Simon & Schuster continues its bold venture with Star Trek by launching its middle-reader series based on the new animated series, Star Trek: Prodigy.

Set between the first season episodes ten and eleven, the story picks up with the young crew of the USS Protostar. They stole the ship from The Diviner, to escape the prison planet Tars Lamora. Guided by the ship’s hologram based on the iconic captain, Kathryn Janeway, Dal R’el, Gwyndala, Zero, Rok-Tahk, Jankom Pog and Murf are learning to work together with the intention of delivering the ship back to the Federation, and perhaps joining Starfleet.

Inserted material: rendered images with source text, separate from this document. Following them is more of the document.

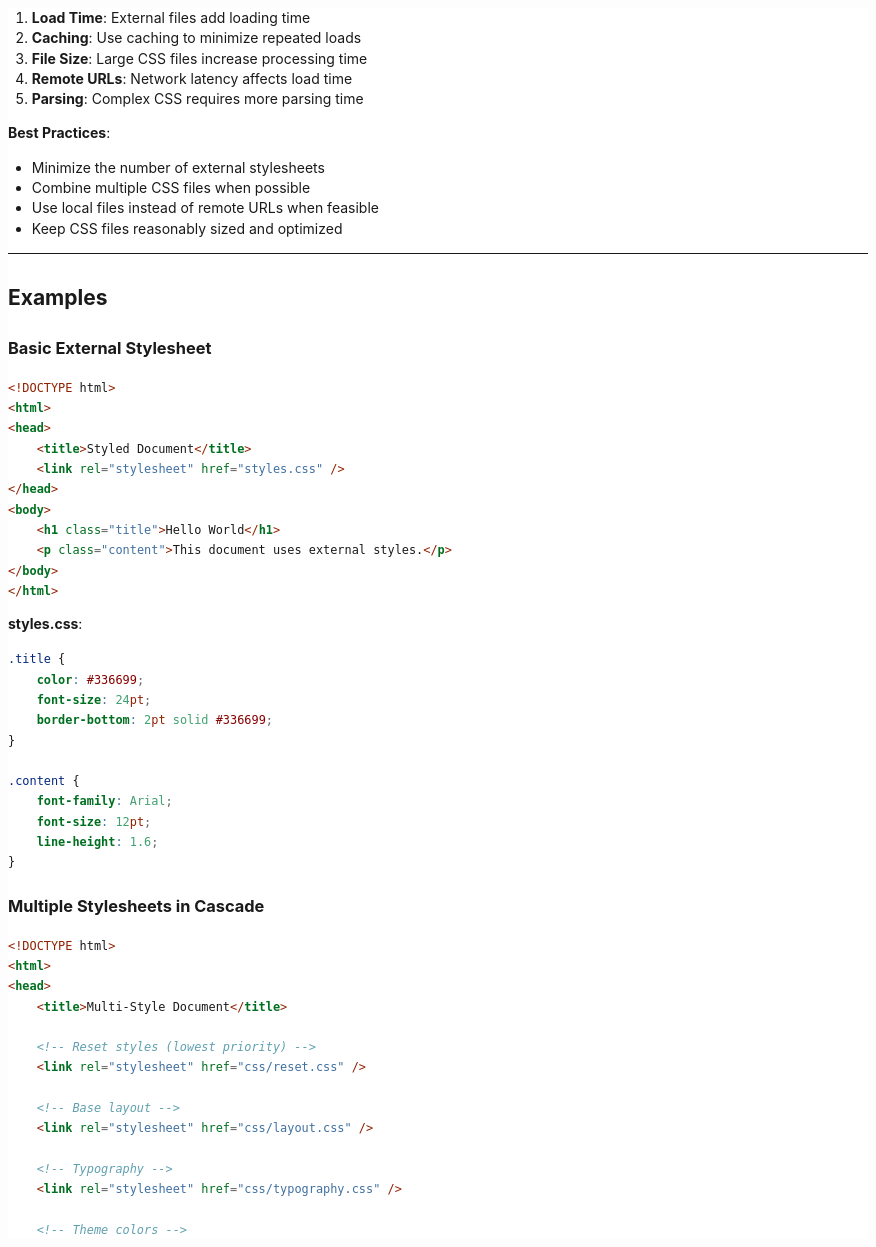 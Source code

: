 1. **Load Time**: External files add loading time
2. **Caching**: Use caching to minimize repeated loads
3. **File Size**: Large CSS files increase processing time
4. **Remote URLs**: Network latency affects load time
5. **Parsing**: Complex CSS requires more parsing time

**Best Practices**:
- Minimize the number of external stylesheets
- Combine multiple CSS files when possible
- Use local files instead of remote URLs when feasible
- Keep CSS files reasonably sized and optimized

---

## Examples

### Basic External Stylesheet

```html
<!DOCTYPE html>
<html>
<head>
    <title>Styled Document</title>
    <link rel="stylesheet" href="styles.css" />
</head>
<body>
    <h1 class="title">Hello World</h1>
    <p class="content">This document uses external styles.</p>
</body>
</html>
```

**styles.css**:
```css
.title {
    color: #336699;
    font-size: 24pt;
    border-bottom: 2pt solid #336699;
}

.content {
    font-family: Arial;
    font-size: 12pt;
    line-height: 1.6;
}
```

### Multiple Stylesheets in Cascade

```html
<!DOCTYPE html>
<html>
<head>
    <title>Multi-Style Document</title>

    <!-- Reset styles (lowest priority) -->
    <link rel="stylesheet" href="css/reset.css" />

    <!-- Base layout -->
    <link rel="stylesheet" href="css/layout.css" />

    <!-- Typography -->
    <link rel="stylesheet" href="css/typography.css" />

    <!-- Theme colors -->
```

Jankom discovers that one of the phase coils in the transporter is about to give, so they need to procure a replacement. They can’t use the replicator to do it as some of the programming needs to be done manually, so Ral decides they should trade for it.

Where?

On one of the planets they are passing by, at a thieves’ market; trading Federation tech can get them in serious trouble. Janeway is less than thrilled at this idea, but Dal and the rest seem set on it, so she relents.

Landing on the planet the crew breaks into teams and Dal pressures each member to do what he wants, not leading his crew but forcing them to do what he wants. And while, because of his past, Dal knows how the markets and the underbelly of it works, he’s not ready to lead his team into it, because what should have been something really simple becomes very dangerous.

What follows is a smaller-scale adventure, one that actually feels like it could play out as an episode of the series. There are messages here to be sure, those of respect and friendship and while they are directly mentioned at the end of the novel, giving a nice little moral, the book doesn’t insist on hitting you over the head with it, instead, it employs the tried and true Trek method of letting the story do its thing, and the viewer, or in this case reader, draw their own impressions from it.

Clarke writes the characters easily, imbuing them with a sense of life, and a peek inside their minds and friendships. I like the references and continuity, though I don’t always know if all the things the characters are aware of would be known about in the Delta Quadrant.

Still, it layers out the world and gives nice little nods to the Trek universe as a whole.

The human adventure continues, and Simon & Schuster is there to welcome readers aboard with a variety of Star Trek titles. So if you have young Trek fans in your household, or just want to spend some time with the crew of the Protostar, check out the first two books in this series, available now.